Se ha insistido asimismo en la velocidad regular del alisio. Los alisios son, en general, vientos de recorrido reducido. Pero ello no significa que no experimenten modificaciones de aquella, en íntima relación con la potencia variable del máximo subtropical del que proceden y de la distribución de presiones; de ahí que los alisios sean, por término medio, más veloces en el invierno correspondiente, cuando resulta más eficaz la alimentación de las altas presiones subtropicales por los denominados, en la terminología noruega, “anticiclones fin de familia”. Sin embargo, es también de resaltar que es en invierno cuando la banda o zona del alisio conoce, en el hemisferio correspondiente, su menor amplitud, al producirse el descenso latitudinal de la subsidencia subtropical y, con ella, de los máximos de idéntica naturaleza.

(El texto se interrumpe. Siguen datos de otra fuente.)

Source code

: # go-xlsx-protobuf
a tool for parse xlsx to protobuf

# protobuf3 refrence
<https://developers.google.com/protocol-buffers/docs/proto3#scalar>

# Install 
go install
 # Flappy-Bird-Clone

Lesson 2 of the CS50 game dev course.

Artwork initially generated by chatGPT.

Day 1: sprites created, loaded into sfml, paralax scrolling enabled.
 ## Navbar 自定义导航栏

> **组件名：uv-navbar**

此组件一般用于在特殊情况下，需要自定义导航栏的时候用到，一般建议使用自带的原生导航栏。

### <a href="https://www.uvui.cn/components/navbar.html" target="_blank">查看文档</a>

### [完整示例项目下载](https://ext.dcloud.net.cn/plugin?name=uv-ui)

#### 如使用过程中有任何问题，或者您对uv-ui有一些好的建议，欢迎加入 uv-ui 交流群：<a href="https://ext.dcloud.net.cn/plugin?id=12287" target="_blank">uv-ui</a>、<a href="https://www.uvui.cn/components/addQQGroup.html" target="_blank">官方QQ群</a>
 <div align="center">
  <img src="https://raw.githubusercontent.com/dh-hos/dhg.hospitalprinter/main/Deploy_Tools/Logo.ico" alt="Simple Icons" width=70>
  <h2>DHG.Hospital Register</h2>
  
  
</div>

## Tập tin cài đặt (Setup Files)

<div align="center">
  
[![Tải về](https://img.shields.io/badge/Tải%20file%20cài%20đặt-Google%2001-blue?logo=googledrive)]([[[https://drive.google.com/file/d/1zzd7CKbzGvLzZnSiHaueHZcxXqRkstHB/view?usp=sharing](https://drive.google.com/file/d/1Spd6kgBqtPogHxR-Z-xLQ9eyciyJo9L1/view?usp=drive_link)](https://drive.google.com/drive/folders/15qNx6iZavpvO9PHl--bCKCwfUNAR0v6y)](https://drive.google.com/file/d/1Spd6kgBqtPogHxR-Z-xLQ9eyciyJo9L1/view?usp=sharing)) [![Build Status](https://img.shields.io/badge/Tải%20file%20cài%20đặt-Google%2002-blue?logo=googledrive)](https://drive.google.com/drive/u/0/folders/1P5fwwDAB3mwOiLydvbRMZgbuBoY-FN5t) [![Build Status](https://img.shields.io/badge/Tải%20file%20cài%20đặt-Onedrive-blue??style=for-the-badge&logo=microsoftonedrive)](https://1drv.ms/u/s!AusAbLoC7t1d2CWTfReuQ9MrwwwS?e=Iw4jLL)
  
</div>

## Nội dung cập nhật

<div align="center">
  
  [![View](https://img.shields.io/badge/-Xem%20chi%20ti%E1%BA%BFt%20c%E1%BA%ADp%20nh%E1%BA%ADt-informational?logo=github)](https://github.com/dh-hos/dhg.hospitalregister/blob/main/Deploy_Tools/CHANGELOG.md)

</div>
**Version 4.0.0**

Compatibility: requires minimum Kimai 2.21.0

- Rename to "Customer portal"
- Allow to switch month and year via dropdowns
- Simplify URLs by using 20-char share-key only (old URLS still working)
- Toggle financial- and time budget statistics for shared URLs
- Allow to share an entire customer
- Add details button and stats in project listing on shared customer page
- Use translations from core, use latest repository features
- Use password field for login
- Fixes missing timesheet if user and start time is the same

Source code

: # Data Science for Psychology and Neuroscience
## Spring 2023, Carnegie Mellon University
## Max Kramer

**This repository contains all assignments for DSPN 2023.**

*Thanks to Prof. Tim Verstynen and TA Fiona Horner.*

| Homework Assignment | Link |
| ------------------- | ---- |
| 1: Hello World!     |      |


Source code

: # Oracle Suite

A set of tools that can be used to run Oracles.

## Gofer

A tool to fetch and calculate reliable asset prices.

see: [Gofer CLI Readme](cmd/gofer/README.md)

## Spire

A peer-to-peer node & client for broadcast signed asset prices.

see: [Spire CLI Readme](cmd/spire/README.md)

Esas variaciones de velocidad tienen importancia, no solo porque el viento sea más o menos rápido, sino también porque los contrastes de velocidad pueden originar convergencias; en este supuesto, bien elemental, pousseès o surge-line, capaces de generar ascensos. Se ha de tener bien presente este dato porque la zona del alisio, salvo que se produzcan alteraciones, es tranquila, cálida y seca: en principio, el aire conducido por el alisio, en contacto con aguas cálidas, donde el proceso de evaporación es activo e intenso, almacena vapor de agua y energía, gracias a la propia estructura del alisio; estable, merced a la inversión térmica o inversión del alisio, que pone techo al ascenso. En efecto, dicha inversión procura estabilidad y se hace patente por la presencia del llamado “mar de nubes” del alisio, integrado por estratocúmulos. La altitud y entidad de la inversión térmica no se mantienen invariables en la trayectoria del alisio, sino que, en el hemisferio septentrional, cuando este progresa hacia el suroeste, gana altitud y pierde valor, hasta difuminarse.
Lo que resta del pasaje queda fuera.